List of proposed measurements[edit]

The full commentary and details on how these will be measured are under § Proposed Measurements. For sake of brevity and discussion here are the Wikimedia Foundation's 11 proposed measurements for determining the effectiveness of blocks:

Sitewide blocks effect on a user

  1.  Blocked user does not have their block expanded or reinstated.
  2.  Blocked user returns and makes constructive edits.

Partial block’s effect on the affected users

  1. Partially blocked user makes constructive edits elsewhere while being blocked.
  2. Partially blocked user does not have their block expanded or reinstated.

Partial block’s success as a tool

  1. Partial blocks will lead to a reduction in usage of sitewide blocks.
  2. Partial blocks will lead to a reduction in usage of short-term full page protections.
  3. Partial blocks will retain more constructive contributors than sitewide blocks.

Before we generate the baseline data, we'd like to hear from users who interact with blocked users and participate in the blocking process to make sure these measurements will be meaningful. Are we over-simplifying anything? Forgetting anything important?
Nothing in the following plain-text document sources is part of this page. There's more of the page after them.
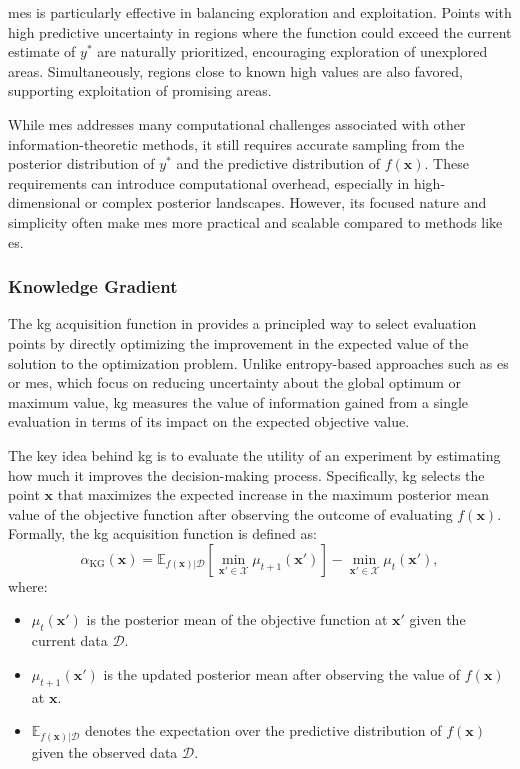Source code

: \ac{mes} is particularly effective in balancing exploration and exploitation. Points with high predictive uncertainty in regions where the function could exceed the current estimate of $y^*$ are naturally prioritized, encouraging exploration of unexplored areas. Simultaneously, regions close to known high values are also favored, supporting exploitation of promising areas.

While \ac{mes} addresses many computational challenges associated with other information-theoretic methods, it still requires accurate sampling from the posterior distribution of $y^*$ and the predictive distribution of $f(\mathbf{x})$. These requirements can introduce computational overhead, especially in high-dimensional or complex posterior landscapes. However, its focused nature and simplicity often make \ac{mes} more practical and scalable compared to methods like \ac{es}.
\subsubsection{Knowledge Gradient}
\label{section:knowledge_gradient}

The \acf{kg} acquisition function in \citet{frazier2008knowledge, wu2016parallel} provides a principled way to select evaluation points by directly optimizing the improvement in the expected value of the solution to the optimization problem. Unlike entropy-based approaches such as \ac{es} or \ac{mes}, which focus on reducing uncertainty about the global optimum or maximum value, \ac{kg} measures the value of information gained from a single evaluation in terms of its impact on the expected objective value.

The key idea behind \ac{kg} is to evaluate the utility of an experiment by estimating how much it improves the decision-making process. Specifically, \ac{kg} selects the point $\mathbf{x}$ that maximizes the expected increase in the maximum posterior mean value of the objective function after observing the outcome of evaluating $f(\mathbf{x})$. Formally, the \ac{kg} acquisition function is defined as:
\begin{equation}
    \alpha_{\text{KG}}(\mathbf{x}) = \mathbb{E}_{f(\mathbf{x}) \vert \mathcal{D}} \left[ \min_{\mathbf{x}' \in \mathcal{X}} \mu_{t+1}(\mathbf{x}') \right] - \min_{\mathbf{x}' \in \mathcal{X}} \mu_t(\mathbf{x}'),
\end{equation}
where:
\begin{itemize}
    \item $\mu_t(\mathbf{x}')$ is the posterior mean of the objective function at $\mathbf{x}'$ given the current data $\mathcal{D}$.
    \item $\mu_{t+1}(\mathbf{x}')$ is the updated posterior mean after observing the value of $f(\mathbf{x})$ at $\mathbf{x}$.
    \item $\mathbb{E}_{f(\mathbf{x}) \vert \mathcal{D}}$ denotes the expectation over the predictive distribution of $f(\mathbf{x})$ given the observed data $\mathcal{D}$.
\end{itemize}

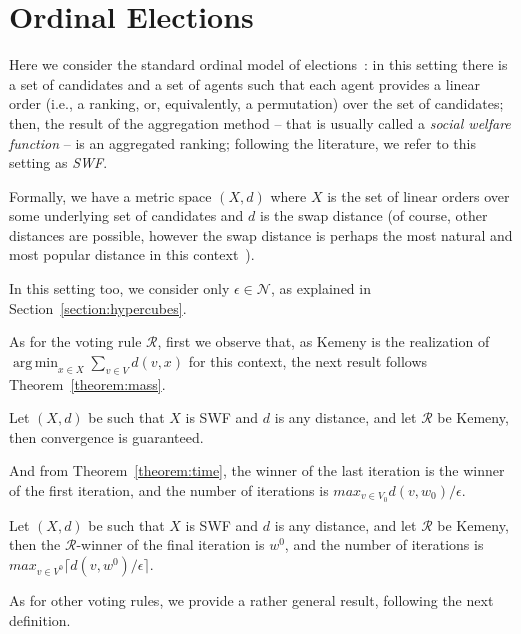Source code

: \documentclass[runningheads,envcountsame]{llncs}
\DeclareMathOperator*{\argmin}{arg\,min}
\begin{document}
\section{Ordinal Elections}\label{section:ordinal}

Here we consider the standard ordinal model of elections~\cite{moulin2016handbook}:
  in this setting there is a set of candidates and a set of agents such that each agent provides a linear order (i.e., a ranking, or, equivalently, a permutation) over the set of candidates; then, the result of the aggregation method -- that is usually called a \emph{social welfare function} -- is an aggregated ranking; following the literature, we refer to this setting as \emph{SWF}.

Formally, we have a metric space $(X, d)$ where $X$ is the set of linear orders over some underlying set of candidates and $d$ is the swap distance (of course, other distances are possible, however the swap distance is perhaps the most natural and most popular distance in this context~\cite{hogrebe2019complexity,faliszewski2019similar,faliszewski2020isomorphic}). 

In this setting too, we consider only $\epsilon \in \mathcal{N}$, as explained in Section~\ref{section:hypercubes}.

As for the voting rule $\mathcal{R}$, first we observe that, 
as Kemeny is the realization of $\argmin_{x \in X} \sum_{v \in V} d(v, x)$ for this context, the next result follows Theorem~\ref{theorem:mass}.

\begin{corollary}\label{theorem:kemeny}
  Let $(X, d)$ be such that $X$ is SWF and $d$ is any distance, and let $\mathcal{R}$ be Kemeny, then convergence is guaranteed.
\end{corollary}

And from Theorem~\ref{theorem:time}, the winner of the last iteration is the winner of the first iteration, and the number of iterations is $max_{v \in V_0} d(v, w_0)/\epsilon$.

\begin{corollary}
  Let $(X, d)$ be such that $X$ is SWF and $d$ is any distance, and let $\mathcal{R}$ be Kemeny, then the $\mathcal{R}$-winner of the final iteration is $w^0$, and the number of iterations is $max_{v \in V^0} \lceil d(v, w^0)/\epsilon \rceil$.
\end{corollary}

As for other voting rules, we provide a rather general result, following the next definition.
\end{document}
Other thoughts?

Thank you! — Trevor Bolliger, WMF Product Manager 🗨 21:23, 4 October 2018 (UTC)

  • Not sure how you can measure this, but as someone who strongly opposes partial blocks (and who will never place one as I think there is no possible way for them not to increase disruption), the thing I would be most interested in looking at is how much gaming of restrictions increases blaming the technical implementation of this. It's going to happen, but we need a way to measure it. TonyBallioni (talk) 15:28, 8 October 2018 (UTC)
    • @TonyBallioni: Thank you for your comment. I agree that an undesirable outcome is that this feature results in more effort spent moderating user misconduct due to nitpicking and wikilawyering around the exact parameters of a partial block. Our best attempt to measure the frequency of this is "Partially blocked user does not have their block expanded [...]"Trevor Bolliger, WMF Product Manager 🗨 16:37, 8 October 2018 (UTC)
hmmm the most obvious issue is a lack of definition of "user". IP blocks in particular can be targeting more than one person at once.Geni (talk) 21:04, 14 October 2018 (UTC)
@Geni: — Good observation, Geni. For each of these measurements we plan to run them twice — for username blocks and for IP blocks. (We may also do IP range blocks separate from IP address blocks.) I should probably update the content page to reflect this. — Trevor Bolliger, WMF Product Manager 🗨 17:47, 15 October 2018 (UTC)
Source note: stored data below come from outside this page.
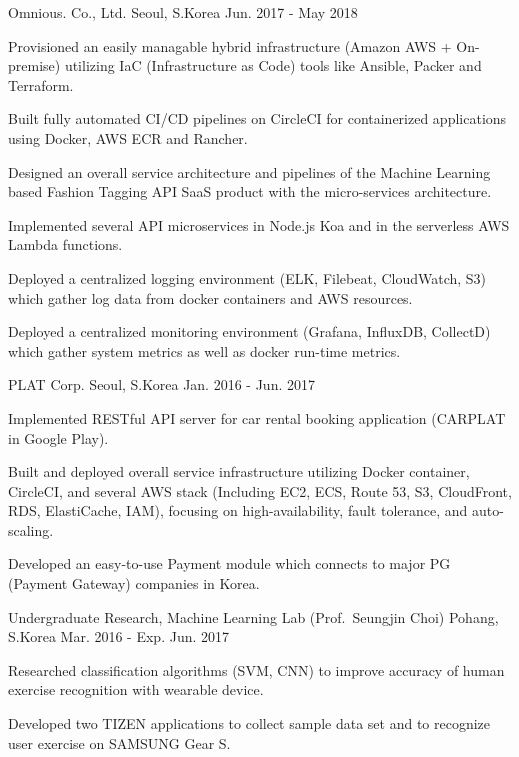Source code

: \begin{cventries}
	{Omnious. Co., Ltd.} %
	{Seoul, S.Korea} %
	{Jun. 2017 - May 2018} %
	{
		\begin{cvitems} %
			\item {Provisioned an easily managable hybrid infrastructure (Amazon AWS + On-premise) utilizing IaC (Infrastructure as Code) tools like Ansible, Packer and Terraform.}
			\item {Built fully automated CI/CD pipelines on CircleCI for containerized applications using Docker, AWS ECR and Rancher.}
			\item {Designed an overall service architecture and pipelines of the Machine Learning based Fashion Tagging API SaaS product with the micro-services architecture.}
			\item {Implemented several API microservices in Node.js Koa and in the serverless AWS Lambda functions.}
			\item {Deployed a centralized logging environment (ELK, Filebeat, CloudWatch, S3) which gather log data from docker containers and AWS resources.}
			\item {Deployed a centralized monitoring environment (Grafana, InfluxDB, CollectD) which gather system metrics as well as docker run-time metrics.}
		\end{cvitems}
	}

	{PLAT Corp.} %
	{Seoul, S.Korea} %
	{Jan. 2016 - Jun. 2017} %
	{
		\begin{cvitems} %
			\item {Implemented RESTful API server for car rental booking application (CARPLAT in Google Play).}
			\item {Built and deployed overall service infrastructure utilizing Docker container, CircleCI, and several AWS stack (Including EC2, ECS, Route 53, S3, CloudFront, RDS, ElastiCache, IAM), focusing on high-availability, fault tolerance, and auto-scaling.}
			\item {Developed an easy-to-use Payment module which connects to major PG (Payment Gateway) companies in Korea.}
		\end{cvitems}
	}

	{Undergraduate Research, Machine Learning Lab (Prof.\ Seungjin Choi)} %
	{Pohang, S.Korea} %
	{Mar. 2016 - Exp. Jun. 2017} %
	{
		\begin{cvitems} %
			\item {Researched classification algorithms (SVM, CNN) to improve accuracy of human exercise recognition with wearable device.}
			\item {Developed two TIZEN applications to collect sample data set and to recognize user exercise on SAMSUNG Gear S.}
		\end{cvitems}
	}


\end{cventries}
December 14, 2018 update[edit]

Hi all, I wanted to provide a status update before the end of the year. Software development on partial blocks is still underway and in January we’ll be releasing on our first batch of wikis. (It’s currently testable on Test Wikipedia for those curious!) Meanwhile, our team’s analyst Morten has begun looking into available data in the Data Lake. You can see the queries and follow our progress at our GitHub repo:

We’re still planning on running calculations on these 7 proposed measurements to determine how effective sitewide and partial blocks are at preventing further harm to wikis. We originally were thinking of running this data on a week-by-week basis but because only monthly data is available in the Data Lake and because most of these measurements have several sequential steps (e.g. a user is blocked then re-blocked) we will instead be calculating these results monthly.  

The Data Lake has historical data for sitewide blocks so we hope to have some initial results for determining the effectiveness of sitewide blocks in December/January but we will not be able to have results for Partial Blocks until March 2019, two months after Partial Blocks have been released.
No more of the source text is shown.